His co-author, Dr. Cinnella, is a Professor of Aerospace Engineering at MSU.
February 6, 2007:
Dr. Song Zhang, Assistant Professor of Computer Science and Engineering, has had two abstracts accepted for presentation at the Annual Meeting of the International Society for Magnetic Resonance in Medicine to be held in May in Berlin, Germany.
Zhang, Song, and David Laidlaw, "Template-Based Automatic DTI Fiber Bundle Labeling"
Clayden, Jon, Song Zhang, Stephen Sorreia, and David Laidlaw, "Fine-Grained Comparison of Anisotropy Differences between Groups of White Matter Tracts"
Jon Clayden is a Ph.D. student in the School of Informatics at the University of Edinburgh. Stephen Correia is an assistant professor at Brown Medical School. David Laidlaw is an associate professor in the Department of Computer Science at Brown University.
January 30, 2007:
Christopher Waters, Jonathan Howell, and Dr. T.J. Jankun-Kelly have been informed that their paper "CluVis: Dual-Domain Visual Exploration of Cluster/Network Metadata (Special Session on Computer Security)" has been accepted for publication and presentation at the ACM Southeast 2007 Conference to be held March 23-24 in Winston-Salem, NC.

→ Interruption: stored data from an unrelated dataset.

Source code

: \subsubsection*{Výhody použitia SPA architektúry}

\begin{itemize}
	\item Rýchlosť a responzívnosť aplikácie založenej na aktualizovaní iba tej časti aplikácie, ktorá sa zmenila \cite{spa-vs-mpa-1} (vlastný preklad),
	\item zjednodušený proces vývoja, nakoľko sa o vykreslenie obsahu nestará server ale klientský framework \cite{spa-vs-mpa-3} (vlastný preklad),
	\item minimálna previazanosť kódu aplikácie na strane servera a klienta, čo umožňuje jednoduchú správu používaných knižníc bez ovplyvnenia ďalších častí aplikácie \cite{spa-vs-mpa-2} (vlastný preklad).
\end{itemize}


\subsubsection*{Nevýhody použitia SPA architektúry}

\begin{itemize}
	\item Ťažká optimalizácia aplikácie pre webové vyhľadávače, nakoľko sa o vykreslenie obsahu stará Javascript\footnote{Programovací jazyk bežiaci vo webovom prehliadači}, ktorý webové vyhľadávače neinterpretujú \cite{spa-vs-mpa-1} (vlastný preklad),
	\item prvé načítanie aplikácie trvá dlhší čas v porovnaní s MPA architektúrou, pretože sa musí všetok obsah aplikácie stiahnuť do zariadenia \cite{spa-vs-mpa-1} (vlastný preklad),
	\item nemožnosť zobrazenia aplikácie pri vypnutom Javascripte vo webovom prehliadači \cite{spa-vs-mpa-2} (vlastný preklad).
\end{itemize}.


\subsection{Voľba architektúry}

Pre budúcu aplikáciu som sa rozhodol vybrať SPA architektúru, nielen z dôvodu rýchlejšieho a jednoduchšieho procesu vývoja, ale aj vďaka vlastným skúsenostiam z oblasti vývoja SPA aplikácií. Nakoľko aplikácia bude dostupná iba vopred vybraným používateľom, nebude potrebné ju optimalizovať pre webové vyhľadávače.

Chris and Jonathan are Master of Science students in Computer Science. Dr.Jankun-Kelly is an assistant professor in the Department of Computer Science and Engineering.
January 30, 2007:
Byron Williams, a Ph.D. student in computer science, was awarded 1st Place in the 2007 Alliance for Graduate Education in Mississippi (AGEM) Research Presentation Competition in the Computer & Information Sciences, Mathematics, and Engineering Division. The presentation was based on NSF-funded research conducted under the advisement of Dr. Jeffrey Carver entitled "Characterizing Software Architecture Changes: An Initial Study". AGEM holds an annual research symposium with over 400 in attendance in support of its mission of tripling the number of doctoral students from underrepresented groups receiving Ph.D.s in science, technology, engineering, and mathematics (STEM).
January 23, 2007:
Dr. Edward Allen has accepted an invitation to join the editorial board of Software Quality Journal, published by Springer. The SQJ publishes papers on research and practice directed towards improving and assessing software quality.
January 22, 2007:
Dr. Jeffrey Carver has accepted an invitation to join the Editorial Board of the Software Quality Journal (http://www.springer/journal/11219), published by Springer.

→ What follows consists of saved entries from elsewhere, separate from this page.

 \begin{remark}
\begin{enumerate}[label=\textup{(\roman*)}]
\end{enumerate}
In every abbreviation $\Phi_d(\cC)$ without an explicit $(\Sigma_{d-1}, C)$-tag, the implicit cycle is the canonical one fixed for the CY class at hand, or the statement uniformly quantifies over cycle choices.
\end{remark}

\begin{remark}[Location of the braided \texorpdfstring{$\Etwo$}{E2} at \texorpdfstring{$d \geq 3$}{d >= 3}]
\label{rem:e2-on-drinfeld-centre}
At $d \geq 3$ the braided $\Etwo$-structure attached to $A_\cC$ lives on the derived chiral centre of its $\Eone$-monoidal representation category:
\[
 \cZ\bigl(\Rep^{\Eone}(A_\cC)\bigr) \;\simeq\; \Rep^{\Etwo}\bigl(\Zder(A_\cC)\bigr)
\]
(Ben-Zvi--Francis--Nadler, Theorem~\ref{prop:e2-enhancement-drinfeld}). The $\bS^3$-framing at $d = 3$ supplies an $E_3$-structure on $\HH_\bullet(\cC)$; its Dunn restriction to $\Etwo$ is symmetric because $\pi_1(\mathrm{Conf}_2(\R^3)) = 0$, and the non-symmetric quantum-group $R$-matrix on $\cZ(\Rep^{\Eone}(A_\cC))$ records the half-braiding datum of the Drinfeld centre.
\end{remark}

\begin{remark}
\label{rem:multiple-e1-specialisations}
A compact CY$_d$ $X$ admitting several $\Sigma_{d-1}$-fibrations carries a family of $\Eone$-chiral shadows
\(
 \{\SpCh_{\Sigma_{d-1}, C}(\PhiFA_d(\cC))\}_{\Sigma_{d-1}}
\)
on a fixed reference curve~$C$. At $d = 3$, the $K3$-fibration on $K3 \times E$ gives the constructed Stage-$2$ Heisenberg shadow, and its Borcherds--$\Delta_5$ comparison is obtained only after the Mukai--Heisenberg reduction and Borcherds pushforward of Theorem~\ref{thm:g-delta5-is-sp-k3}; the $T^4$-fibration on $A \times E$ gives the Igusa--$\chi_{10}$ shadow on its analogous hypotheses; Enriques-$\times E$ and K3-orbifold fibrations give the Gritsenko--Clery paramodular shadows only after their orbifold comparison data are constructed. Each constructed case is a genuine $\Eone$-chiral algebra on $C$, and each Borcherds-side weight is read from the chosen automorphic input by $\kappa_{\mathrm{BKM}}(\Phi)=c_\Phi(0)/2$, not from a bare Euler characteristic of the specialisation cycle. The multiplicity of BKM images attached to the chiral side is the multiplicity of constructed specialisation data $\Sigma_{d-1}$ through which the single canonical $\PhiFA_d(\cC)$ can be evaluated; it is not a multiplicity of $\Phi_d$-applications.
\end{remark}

The Software Quality Journal publishes papers on research and practice directed towards improving and assessing software quality. Quality software is a software that is reliable and easy to use, maintain, adapt, test, etc.
The journal publishes articles on software product and process quality evaluation and improvement. Such articles may involve software metrics, testing, verification and inspections, reliability, maintainability, quality models, reuse, etc. The SQJ publishes both analytical and empirical studies.
January 22, 2007:
Dr. Changhe Yuan has accepted an invitation to be a member of the program committee for the Thirteenth International Conference on Distributed Multimedia Systems & International Workshop on Distance Education Technologies. This conference will be held in San Francisco from September 6-8.
January 22, 2007:
Dr. Jeff Carver has accepted an invitation to speak to the Department of Computer Science at the University of Alabama on January 26,2007.
January 9, 2007:
The following article was published in the September issue of the Journal of Digital Forensic Practice:
McRae, C., McGrew, R. and Vaughn, R., "Honey Tokens and Web Bugs: Developing Reactive Techniques for Investigating Phishing Scams," Journal of Digital Forensic Practice 1 (03), September 2006, pp. 193-199.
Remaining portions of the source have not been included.